Tayven TaylorSoftware Engineering Intern

Introduction

Ever wondered what it’s like to intern as a software engineer at Slack? Picture yourself on the famous Ohana floor—the 61st floor of the Salesforce Tower in San Francisco— it is one of many privileges we had as interns. Not only did our experience with Slack’s Data Engineering team let us step onto the tech frontier, but it also gave us the chance to gain invaluable engineering experience and forge relationships across teams. Most importantly, we got to contribute to Slack’s mission through two impactful projects: The Reliable Data Discovery Tool helped users discover relevant data assets, while the Job Performance Tracking and Alerting system empowered engineers with insights into end-to-end performance metrics.
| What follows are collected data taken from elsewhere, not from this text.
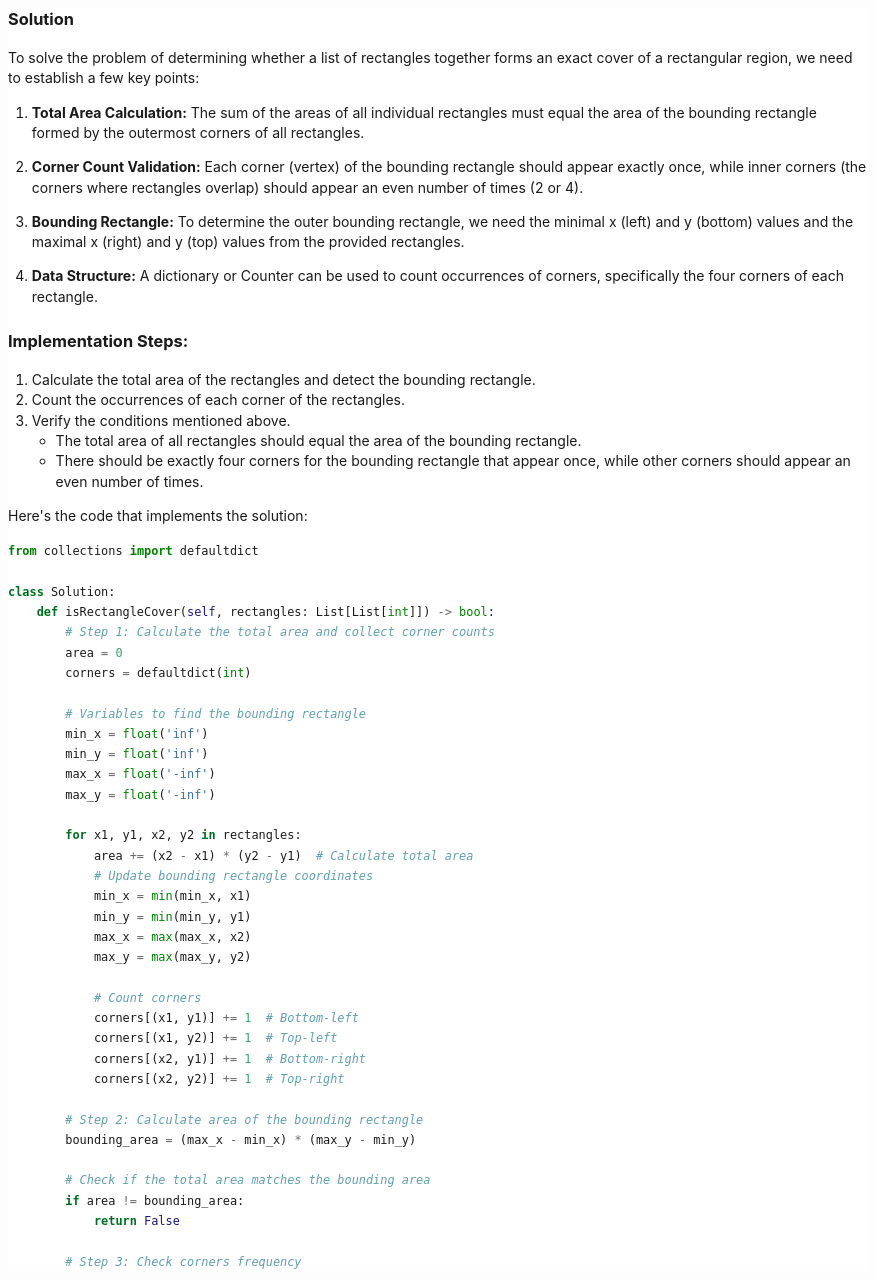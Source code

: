 ### Solution 
 To solve the problem of determining whether a list of rectangles together forms an exact cover of a rectangular region, we need to establish a few key points:

1. **Total Area Calculation:** The sum of the areas of all individual rectangles must equal the area of the bounding rectangle formed by the outermost corners of all rectangles.

2. **Corner Count Validation:** Each corner (vertex) of the bounding rectangle should appear exactly once, while inner corners (the corners where rectangles overlap) should appear an even number of times (2 or 4).

3. **Bounding Rectangle:** To determine the outer bounding rectangle, we need the minimal x (left) and y (bottom) values and the maximal x (right) and y (top) values from the provided rectangles.

4. **Data Structure:** A dictionary or Counter can be used to count occurrences of corners, specifically the four corners of each rectangle.

### Implementation Steps:
1. Calculate the total area of the rectangles and detect the bounding rectangle.
2. Count the occurrences of each corner of the rectangles.
3. Verify the conditions mentioned above.
   - The total area of all rectangles should equal the area of the bounding rectangle.
   - There should be exactly four corners for the bounding rectangle that appear once, while other corners should appear an even number of times.

Here's the code that implements the solution:



```python
from collections import defaultdict

class Solution:
    def isRectangleCover(self, rectangles: List[List[int]]) -> bool:
        # Step 1: Calculate the total area and collect corner counts
        area = 0
        corners = defaultdict(int)
        
        # Variables to find the bounding rectangle
        min_x = float('inf')
        min_y = float('inf')
        max_x = float('-inf')
        max_y = float('-inf')

        for x1, y1, x2, y2 in rectangles:
            area += (x2 - x1) * (y2 - y1)  # Calculate total area
            # Update bounding rectangle coordinates
            min_x = min(min_x, x1)
            min_y = min(min_y, y1)
            max_x = max(max_x, x2)
            max_y = max(max_y, y2)
            
            # Count corners
            corners[(x1, y1)] += 1  # Bottom-left
            corners[(x1, y2)] += 1  # Top-left
            corners[(x2, y1)] += 1  # Bottom-right
            corners[(x2, y2)] += 1  # Top-right

        # Step 2: Calculate area of the bounding rectangle
        bounding_area = (max_x - min_x) * (max_y - min_y)

        # Check if the total area matches the bounding area
        if area != bounding_area:
            return False

        # Step 3: Check corners frequency
```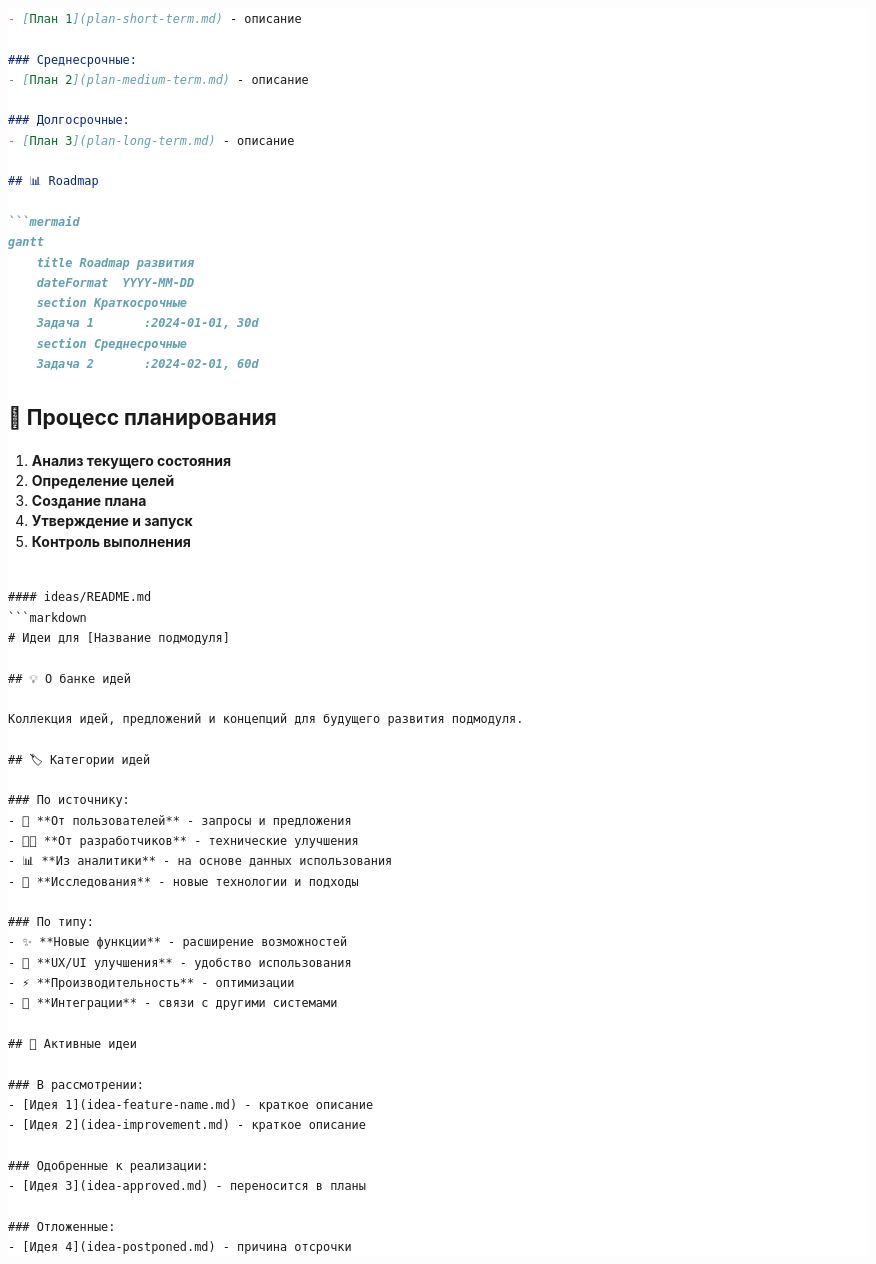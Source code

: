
 ```markdown
- [План 1](plan-short-term.md) - описание

### Среднесрочные:
- [План 2](plan-medium-term.md) - описание

### Долгосрочные:
- [План 3](plan-long-term.md) - описание

## 📊 Roadmap

```mermaid
gantt
    title Roadmap развития
    dateFormat  YYYY-MM-DD
    section Краткосрочные
    Задача 1       :2024-01-01, 30d
    section Среднесрочные
    Задача 2       :2024-02-01, 60d
```

## 🔄 Процесс планирования

1. **Анализ текущего состояния**
2. **Определение целей**
3. **Создание плана**
4. **Утверждение и запуск**
5. **Контроль выполнения**
```

#### ideas/README.md
```markdown
# Идеи для [Название подмодуля]

## 💡 О банке идей

Коллекция идей, предложений и концепций для будущего развития подмодуля.

## 🏷️ Категории идей

### По источнику:
- 👥 **От пользователей** - запросы и предложения
- 👨‍💻 **От разработчиков** - технические улучшения
- 📊 **Из аналитики** - на основе данных использования
- 🔬 **Исследования** - новые технологии и подходы

### По типу:
- ✨ **Новые функции** - расширение возможностей
- 🎨 **UX/UI улучшения** - удобство использования
- ⚡ **Производительность** - оптимизации
- 🔗 **Интеграции** - связи с другими системами

## 💭 Активные идеи

### В рассмотрении:
- [Идея 1](idea-feature-name.md) - краткое описание
- [Идея 2](idea-improvement.md) - краткое описание

### Одобренные к реализации:
- [Идея 3](idea-approved.md) - переносится в планы

### Отложенные:
- [Идея 4](idea-postponed.md) - причина отсрочки

```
Stick with us to hear about what it was like to be a Data Engineering intern on various projects, and what made us successful in this journey.

Onboarding

The onboarding experience for all Data Engineering interns was a seamless and well-orchestrated process, accommodating our varying start times. We were divided into two distinct two-week portions, the first focused on Salesforce and Slack integration. We participated in a series of informative meetings, engaging break-out sessions, and hands-on tutorial prep sessions. This comprehensive approach left us interns feeling well-prepared and confident as we embarked on our internship journey.
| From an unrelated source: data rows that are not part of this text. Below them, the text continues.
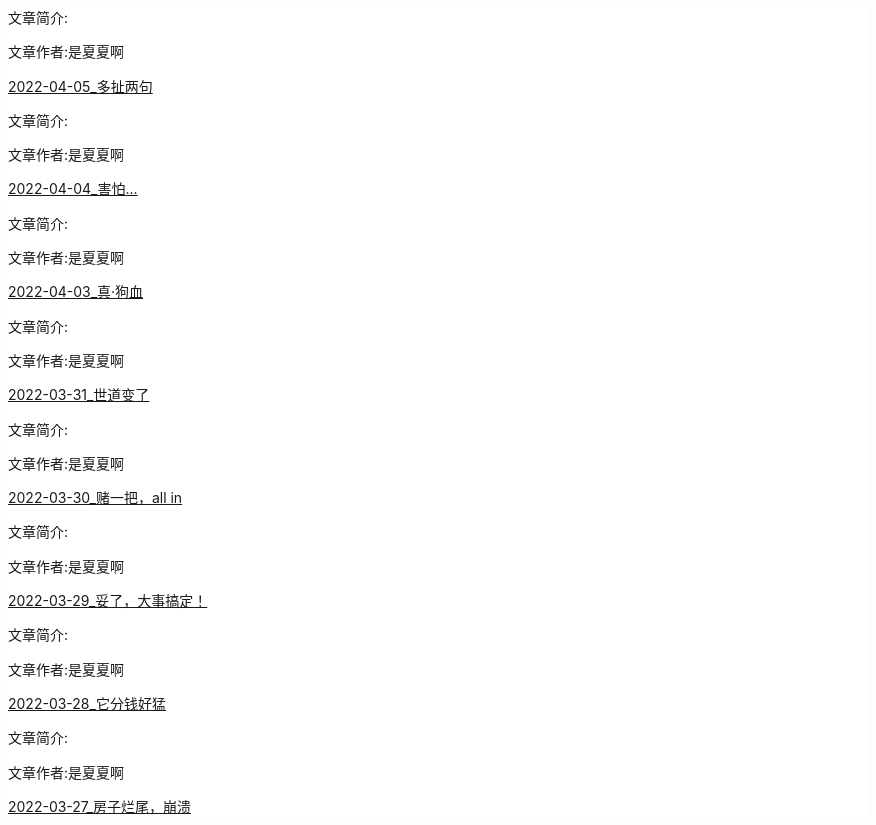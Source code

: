文章简介:

文章作者:是夏夏啊

[2022-04-05_多扯两句](http://mp.weixin.qq.com/s?__biz=MzAwNzM3NzU4OQ==&mid=2650717952&idx=1&sn=f2561998ec2429506712124fe94102e4&chksm=837518dab40291ccf26baf48db5729d34c9114b4fd4906bd6192855b34d508ddb71dc36f9b50&scene=27#wechat_redirect)

文章简介:

文章作者:是夏夏啊

[2022-04-04_害怕...](http://mp.weixin.qq.com/s?__biz=MzAwNzM3NzU4OQ==&mid=2650717930&idx=1&sn=3ede9bb779d2afdd78b633d127ca2f61&chksm=83751930b4029026c3c8c889cee42ef04cb6c6fcc9dba9fb4b6065c8ef55254185165df2b5ec&scene=27#wechat_redirect)

文章简介:

文章作者:是夏夏啊

[2022-04-03_真·狗血](http://mp.weixin.qq.com/s?__biz=MzAwNzM3NzU4OQ==&mid=2650717910&idx=1&sn=c695dbf5d6e80bb6d3f9dffcaa0bc26e&chksm=8375190cb402901a37c8f96f41f29caadd80d264e5417d782679456ff3d5e7878e1d737551bc&scene=27#wechat_redirect)

文章简介:

文章作者:是夏夏啊

[2022-03-31_世道变了](http://mp.weixin.qq.com/s?__biz=MzAwNzM3NzU4OQ==&mid=2650717879&idx=1&sn=b8e39965bd51d56e4ee335e7da280a13&chksm=8375196db402907b5e02876a7ea28c719c620653f97a650f41ae9f4098011a5c8eadae5ffafd&scene=27#wechat_redirect)

文章简介:

文章作者:是夏夏啊

[2022-03-30_赌一把，all in](http://mp.weixin.qq.com/s?__biz=MzAwNzM3NzU4OQ==&mid=2650717860&idx=1&sn=fcce8a65832643eecf386fbf6e507237&chksm=8375197eb4029068cca73dc539d5a6878b81e4f5260525ff3ad330b759114fc500aea83d8c3f&scene=27#wechat_redirect)

文章简介:

文章作者:是夏夏啊

[2022-03-29_妥了，大事搞定！](http://mp.weixin.qq.com/s?__biz=MzAwNzM3NzU4OQ==&mid=2650717827&idx=1&sn=941af1ab3b9198b491b75a74f3580ab7&chksm=83751959b402904f036a408755eca6844f94606ad9593cfc8e2bc4222fb64076e66cd3e9a3f6&scene=27#wechat_redirect)

文章简介:

文章作者:是夏夏啊

[2022-03-28_它分钱好猛](http://mp.weixin.qq.com/s?__biz=MzAwNzM3NzU4OQ==&mid=2650717805&idx=1&sn=97417f36dd6b0f8a965bfc8582cff818&chksm=837519b7b40290a19d09e2870162d2ef9be971712e7ad4fc0c1d2d1a2098239e7dfe95b49e88&scene=27#wechat_redirect)

文章简介:

文章作者:是夏夏啊

[2022-03-27_房子烂尾，崩溃](http://mp.weixin.qq.com/s?__biz=MzAwNzM3NzU4OQ==&mid=2650717786&idx=1&sn=67b9f5554227d4942c75e0de7ac46812&chksm=83751980b4029096d7ca27b6ceb9ecbc8bbc516258b440139681dd44d5a6b60e3830aa486afc&scene=27#wechat_redirect)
Following this, the second portion encompassed a week solely dedicated to onboarding onto the Data Engineering pillar. During this time, we were provided with detailed setup documentation, ensuring we had the necessary tools and resources at our disposal. More importantly, this week emphasized team-building, fostering a welcoming and helpful environment. We had the opportunity to meet and get to know everyone on the team, allowing us to forge connections and feel like an integral part of the Data Engineering team at Slack from day one.

Double the projects, double the impact!

As Data Engineering interns, we helped advance Slack’s mission through two major projects, spanning across four core teams at Data Engineering. The Reliable Data Discovery Tool helped users with a better data search experience, while the Job Performance Tracking and Alerting system enabled targeted ETL job performance optimization for data engineers.
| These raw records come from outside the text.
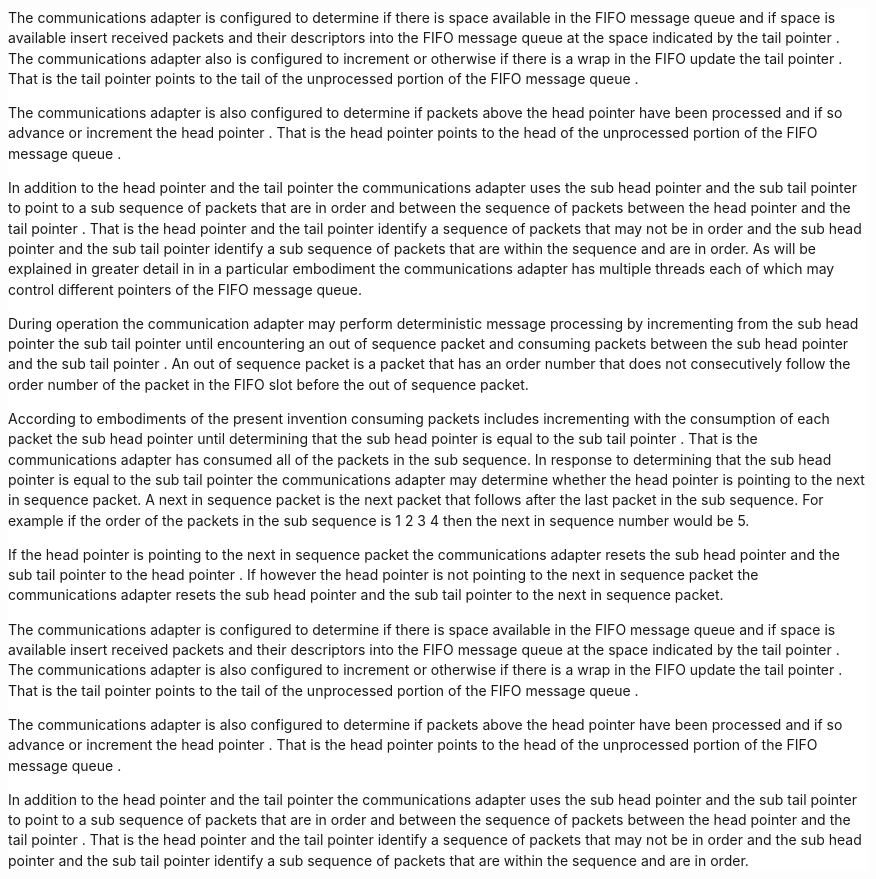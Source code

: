 The communications adapter is configured to determine if there is space available in the FIFO message queue and if space is available insert received packets and their descriptors into the FIFO message queue at the space indicated by the tail pointer . The communications adapter also is configured to increment or otherwise if there is a wrap in the FIFO update the tail pointer . That is the tail pointer points to the tail of the unprocessed portion of the FIFO message queue .

The communications adapter is also configured to determine if packets above the head pointer have been processed and if so advance or increment the head pointer . That is the head pointer points to the head of the unprocessed portion of the FIFO message queue .

In addition to the head pointer and the tail pointer the communications adapter uses the sub head pointer and the sub tail pointer to point to a sub sequence of packets that are in order and between the sequence of packets between the head pointer and the tail pointer . That is the head pointer and the tail pointer identify a sequence of packets that may not be in order and the sub head pointer and the sub tail pointer identify a sub sequence of packets that are within the sequence and are in order. As will be explained in greater detail in in a particular embodiment the communications adapter has multiple threads each of which may control different pointers of the FIFO message queue.

During operation the communication adapter may perform deterministic message processing by incrementing from the sub head pointer the sub tail pointer until encountering an out of sequence packet and consuming packets between the sub head pointer and the sub tail pointer . An out of sequence packet is a packet that has an order number that does not consecutively follow the order number of the packet in the FIFO slot before the out of sequence packet.

According to embodiments of the present invention consuming packets includes incrementing with the consumption of each packet the sub head pointer until determining that the sub head pointer is equal to the sub tail pointer . That is the communications adapter has consumed all of the packets in the sub sequence. In response to determining that the sub head pointer is equal to the sub tail pointer the communications adapter may determine whether the head pointer is pointing to the next in sequence packet. A next in sequence packet is the next packet that follows after the last packet in the sub sequence. For example if the order of the packets in the sub sequence is 1 2 3 4 then the next in sequence number would be 5.

If the head pointer is pointing to the next in sequence packet the communications adapter resets the sub head pointer and the sub tail pointer to the head pointer . If however the head pointer is not pointing to the next in sequence packet the communications adapter resets the sub head pointer and the sub tail pointer to the next in sequence packet.

The communications adapter is configured to determine if there is space available in the FIFO message queue and if space is available insert received packets and their descriptors into the FIFO message queue at the space indicated by the tail pointer . The communications adapter is also configured to increment or otherwise if there is a wrap in the FIFO update the tail pointer . That is the tail pointer points to the tail of the unprocessed portion of the FIFO message queue .

The communications adapter is also configured to determine if packets above the head pointer have been processed and if so advance or increment the head pointer . That is the head pointer points to the head of the unprocessed portion of the FIFO message queue .

In addition to the head pointer and the tail pointer the communications adapter uses the sub head pointer and the sub tail pointer to point to a sub sequence of packets that are in order and between the sequence of packets between the head pointer and the tail pointer . That is the head pointer and the tail pointer identify a sequence of packets that may not be in order and the sub head pointer and the sub tail pointer identify a sub sequence of packets that are within the sequence and are in order.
Reliable Data Discovery Tool

Camryn McDonald, Esha Thota

Problem statement: Our internal analytics tool allows Slack employees to search dashboards (1,700), queries (1.8 million), and tables (11,000) to retrieve data. That’s a lot of data! As the numbers of each of these existing search items increase, the data search/retrieval process becomes increasingly slow and unreliable. How can users truly know what makes a good dashboard or table? How can we make it easy for users to locate the information relevant to their use cases?

Users are missing an easily-navigable, reliable search experience that makes it simple for them to locate the data they need and gain insight into its reliability and usefulness. By using our backend solution of OpenSearch — an open-source search and analytics platform built on Elasticsearch — and creating a frontend that makes our data easy to access and parse, we are able to assist our users better in finding the data that they need.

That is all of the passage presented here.